Exercise description: Please print the whole listing below exactly as it stands.

The data:
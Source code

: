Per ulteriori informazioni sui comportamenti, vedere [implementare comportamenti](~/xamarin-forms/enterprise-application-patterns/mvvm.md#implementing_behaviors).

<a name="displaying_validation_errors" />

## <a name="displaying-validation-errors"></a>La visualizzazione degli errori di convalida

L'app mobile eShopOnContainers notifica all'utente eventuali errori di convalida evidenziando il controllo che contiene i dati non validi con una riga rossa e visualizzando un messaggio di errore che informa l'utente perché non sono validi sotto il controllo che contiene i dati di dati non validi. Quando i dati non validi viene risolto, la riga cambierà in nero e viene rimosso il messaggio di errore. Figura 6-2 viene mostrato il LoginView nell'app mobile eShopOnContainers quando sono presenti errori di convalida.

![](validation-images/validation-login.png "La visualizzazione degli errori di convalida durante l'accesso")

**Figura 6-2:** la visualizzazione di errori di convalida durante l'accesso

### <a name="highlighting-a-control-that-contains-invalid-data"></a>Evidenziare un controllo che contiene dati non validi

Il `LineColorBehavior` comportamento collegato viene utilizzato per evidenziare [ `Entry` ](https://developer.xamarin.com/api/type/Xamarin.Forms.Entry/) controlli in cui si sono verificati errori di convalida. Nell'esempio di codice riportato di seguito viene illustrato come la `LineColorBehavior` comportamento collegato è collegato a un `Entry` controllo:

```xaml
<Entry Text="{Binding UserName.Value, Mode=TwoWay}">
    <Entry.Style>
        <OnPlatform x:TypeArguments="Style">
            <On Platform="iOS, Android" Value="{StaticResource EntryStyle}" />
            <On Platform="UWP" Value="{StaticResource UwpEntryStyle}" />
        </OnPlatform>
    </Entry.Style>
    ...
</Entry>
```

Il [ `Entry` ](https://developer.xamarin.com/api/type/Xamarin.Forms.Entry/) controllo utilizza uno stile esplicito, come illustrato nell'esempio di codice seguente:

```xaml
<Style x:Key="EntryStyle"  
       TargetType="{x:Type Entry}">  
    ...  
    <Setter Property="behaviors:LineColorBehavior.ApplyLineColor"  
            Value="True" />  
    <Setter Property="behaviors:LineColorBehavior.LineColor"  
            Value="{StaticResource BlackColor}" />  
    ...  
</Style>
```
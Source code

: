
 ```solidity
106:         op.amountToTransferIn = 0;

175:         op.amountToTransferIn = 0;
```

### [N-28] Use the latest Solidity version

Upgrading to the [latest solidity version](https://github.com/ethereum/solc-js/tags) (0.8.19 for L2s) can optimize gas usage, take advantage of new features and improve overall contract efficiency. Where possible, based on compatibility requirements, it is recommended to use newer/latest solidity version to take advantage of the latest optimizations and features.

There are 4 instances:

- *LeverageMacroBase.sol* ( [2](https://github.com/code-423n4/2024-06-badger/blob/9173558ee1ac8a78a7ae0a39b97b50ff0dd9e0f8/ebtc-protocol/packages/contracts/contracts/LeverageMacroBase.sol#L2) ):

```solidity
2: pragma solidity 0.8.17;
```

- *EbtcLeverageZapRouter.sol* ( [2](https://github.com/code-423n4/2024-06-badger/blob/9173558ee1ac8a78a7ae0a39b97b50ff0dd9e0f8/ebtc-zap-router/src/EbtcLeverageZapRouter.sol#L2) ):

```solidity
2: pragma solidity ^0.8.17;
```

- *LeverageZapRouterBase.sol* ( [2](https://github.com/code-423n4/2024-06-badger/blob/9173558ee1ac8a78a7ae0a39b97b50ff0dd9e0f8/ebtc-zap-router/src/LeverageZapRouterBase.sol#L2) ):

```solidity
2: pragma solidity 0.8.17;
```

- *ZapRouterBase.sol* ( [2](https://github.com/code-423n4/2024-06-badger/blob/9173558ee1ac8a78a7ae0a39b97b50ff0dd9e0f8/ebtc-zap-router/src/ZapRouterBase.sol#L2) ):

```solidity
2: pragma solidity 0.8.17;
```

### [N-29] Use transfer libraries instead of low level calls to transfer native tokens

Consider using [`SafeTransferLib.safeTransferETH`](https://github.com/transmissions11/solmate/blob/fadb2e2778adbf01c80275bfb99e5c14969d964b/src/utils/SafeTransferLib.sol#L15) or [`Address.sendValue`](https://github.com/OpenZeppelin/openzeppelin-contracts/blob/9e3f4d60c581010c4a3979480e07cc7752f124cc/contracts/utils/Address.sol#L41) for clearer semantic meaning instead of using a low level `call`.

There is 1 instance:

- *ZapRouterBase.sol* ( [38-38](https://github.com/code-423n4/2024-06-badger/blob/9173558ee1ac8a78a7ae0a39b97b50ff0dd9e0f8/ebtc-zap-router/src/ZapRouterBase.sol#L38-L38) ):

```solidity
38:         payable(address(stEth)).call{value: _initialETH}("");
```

Response:
Source code

:Per ulteriori informazioni sui comportamenti, vedere [implementare comportamenti](~/xamarin-forms/enterprise-application-patterns/mvvm.md#implementing_behaviors).

<a name="displaying_validation_errors" />

## <a name="displaying-validation-errors"></a>La visualizzazione degli errori di convalida

L'app mobile eShopOnContainers notifica all'utente eventuali errori di convalida evidenziando il controllo che contiene i dati non validi con una riga rossa e visualizzando un messaggio di errore che informa l'utente perché non sono validi sotto il controllo che contiene i dati di dati non validi. Quando i dati non validi viene risolto, la riga cambierà in nero e viene rimosso il messaggio di errore. Figura 6-2 viene mostrato il LoginView nell'app mobile eShopOnContainers quando sono presenti errori di convalida.

![](validation-images/validation-login.png "La visualizzazione degli errori di convalida durante l'accesso")

**Figura 6-2:** la visualizzazione di errori di convalida durante l'accesso

### <a name="highlighting-a-control-that-contains-invalid-data"></a>Evidenziare un controllo che contiene dati non validi

Il `LineColorBehavior` comportamento collegato viene utilizzato per evidenziare [ `Entry` ](https://developer.xamarin.com/api/type/Xamarin.Forms.Entry/) controlli in cui si sono verificati errori di convalida. Nell'esempio di codice riportato di seguito viene illustrato come la `LineColorBehavior` comportamento collegato è collegato a un `Entry` controllo:

```xaml
<Entry Text="{Binding UserName.Value, Mode=TwoWay}">
    <Entry.Style>
        <OnPlatform x:TypeArguments="Style">
            <On Platform="iOS, Android" Value="{StaticResource EntryStyle}" />
            <On Platform="UWP" Value="{StaticResource UwpEntryStyle}" />
        </OnPlatform>
    </Entry.Style>
    ...
</Entry>
```

Il [ `Entry` ](https://developer.xamarin.com/api/type/Xamarin.Forms.Entry/) controllo utilizza uno stile esplicito, come illustrato nell'esempio di codice seguente:

```xaml
<Style x:Key="EntryStyle"  
       TargetType="{x:Type Entry}">  
    ...  
    <Setter Property="behaviors:LineColorBehavior.ApplyLineColor"  
            Value="True" />  
    <Setter Property="behaviors:LineColorBehavior.LineColor"  
            Value="{StaticResource BlackColor}" />  
    ...  
</Style>
```
Source code

:
 ```solidity
106:         op.amountToTransferIn = 0;

175:         op.amountToTransferIn = 0;
```

### [N-28] Use the latest Solidity version

Upgrading to the [latest solidity version](https://github.com/ethereum/solc-js/tags) (0.8.19 for L2s) can optimize gas usage, take advantage of new features and improve overall contract efficiency. Where possible, based on compatibility requirements, it is recommended to use newer/latest solidity version to take advantage of the latest optimizations and features.

There are 4 instances:

- *LeverageMacroBase.sol* ( [2](https://github.com/code-423n4/2024-06-badger/blob/9173558ee1ac8a78a7ae0a39b97b50ff0dd9e0f8/ebtc-protocol/packages/contracts/contracts/LeverageMacroBase.sol#L2) ):

```solidity
2: pragma solidity 0.8.17;
```

- *EbtcLeverageZapRouter.sol* ( [2](https://github.com/code-423n4/2024-06-badger/blob/9173558ee1ac8a78a7ae0a39b97b50ff0dd9e0f8/ebtc-zap-router/src/EbtcLeverageZapRouter.sol#L2) ):

```solidity
2: pragma solidity ^0.8.17;
```

- *LeverageZapRouterBase.sol* ( [2](https://github.com/code-423n4/2024-06-badger/blob/9173558ee1ac8a78a7ae0a39b97b50ff0dd9e0f8/ebtc-zap-router/src/LeverageZapRouterBase.sol#L2) ):

```solidity
2: pragma solidity 0.8.17;
```

- *ZapRouterBase.sol* ( [2](https://github.com/code-423n4/2024-06-badger/blob/9173558ee1ac8a78a7ae0a39b97b50ff0dd9e0f8/ebtc-zap-router/src/ZapRouterBase.sol#L2) ):

```solidity
2: pragma solidity 0.8.17;
```

### [N-29] Use transfer libraries instead of low level calls to transfer native tokens

Consider using [`SafeTransferLib.safeTransferETH`](https://github.com/transmissions11/solmate/blob/fadb2e2778adbf01c80275bfb99e5c14969d964b/src/utils/SafeTransferLib.sol#L15) or [`Address.sendValue`](https://github.com/OpenZeppelin/openzeppelin-contracts/blob/9e3f4d60c581010c4a3979480e07cc7752f124cc/contracts/utils/Address.sol#L41) for clearer semantic meaning instead of using a low level `call`.

There is 1 instance:

- *ZapRouterBase.sol* ( [38-38](https://github.com/code-423n4/2024-06-badger/blob/9173558ee1ac8a78a7ae0a39b97b50ff0dd9e0f8/ebtc-zap-router/src/ZapRouterBase.sol#L38-L38) ):

```solidity
38:         payable(address(stEth)).call{value: _initialETH}("");
```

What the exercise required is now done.